EXERCISE REQUIREMENTS:
Across the entries below, how many lines have the string "envlabel" in them? Reply with only the number.
========================================
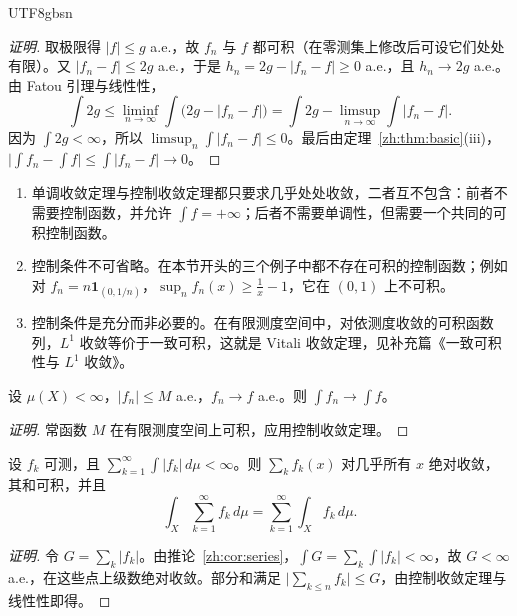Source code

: \documentclass[11pt]{article}
\makeatletter
\newcommand{\envlabel}[1]{\protected@edef\@currentlabel{\themathenv}\label{#1}}
\makeatother
\begin{document}
\begin{CJK*}{UTF8}{gbsn}
\begin{proof}[证明]
取极限得 $|f|\leq g$ a.e.，故 $f_{n}$ 与 $f$ 都可积（在零测集上修改后可设它们处处有限）。又 $|f_{n}-f|\leq2g$ a.e.，于是 $h_{n}=2g-|f_{n}-f|\geq0$ a.e.，且 $h_{n}\to2g$ a.e.。由 Fatou 引理与线性性，
\[
\int2g\leq\liminf_{n\to\infty}\int\big(2g-|f_{n}-f|\big)=\int2g-\limsup_{n\to\infty}\int|f_{n}-f|.
\]
因为 $\int2g<\infty$，所以 $\limsup_{n}\int|f_{n}-f|\leq0$。最后由定理~\ref{zh:thm:basic}(iii)，$\big|\int f_{n}-\int f\big|\leq\int|f_{n}-f|\to0$。
\end{proof}

\begin{remark}\envlabel{zh:rem:dct}
\leavevmode
\begin{enumerate}
  \item 单调收敛定理与控制收敛定理都只要求几乎处处收敛，二者互不包含：前者不需要控制函数，并允许 $\int f=+\infty$；后者不需要单调性，但需要一个共同的可积控制函数。
  \item 控制条件不可省略。在本节开头的三个例子中都不存在可积的控制函数；例如对 $f_{n}=n\mathbf{1}_{(0,1/n)}$，$\sup_{n}f_{n}(x)\geq\frac1x-1$，它在 $(0,1)$ 上不可积。
  \item 控制条件是充分而非必要的。在有限测度空间中，对依测度收敛的可积函数列，$L^{1}$ 收敛等价于一致可积，这就是 Vitali 收敛定理，见补充篇《一致可积性与 $L^{1}$ 收敛》。
\end{enumerate}
\end{remark}

\begin{corollary}[有界收敛定理]\envlabel{zh:cor:bct}
设 $\mu(X)<\infty$，$|f_{n}|\leq M$ a.e.，$f_{n}\to f$ a.e.。则 $\int f_{n}\to\int f$。
\end{corollary}

\begin{proof}[证明]
常函数 $M$ 在有限测度空间上可积，应用控制收敛定理。
\end{proof}

\begin{corollary}[级数的逐项积分]\envlabel{zh:cor:series2}
设 $f_{k}$ 可测，且 $\sum_{k=1}^{\infty}\int|f_{k}|\,d\mu<\infty$。则 $\sum_{k}f_{k}(x)$ 对几乎所有 $x$ 绝对收敛，其和可积，并且
\[
\int_{X}\sum_{k=1}^{\infty}f_{k}\,d\mu=\sum_{k=1}^{\infty}\int_{X}f_{k}\,d\mu.
\]
\end{corollary}

\begin{proof}[证明]
令 $G=\sum_{k}|f_{k}|$。由推论~\ref{zh:cor:series}，$\int G=\sum_{k}\int|f_{k}|<\infty$，故 $G<\infty$ a.e.，在这些点上级数绝对收敛。部分和满足 $\big|\sum_{k\leq n}f_{k}\big|\leq G$，由控制收敛定理与线性性即得。
\end{proof}


\end{CJK*}
\end{document}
========================================
ANSWER BOX:
4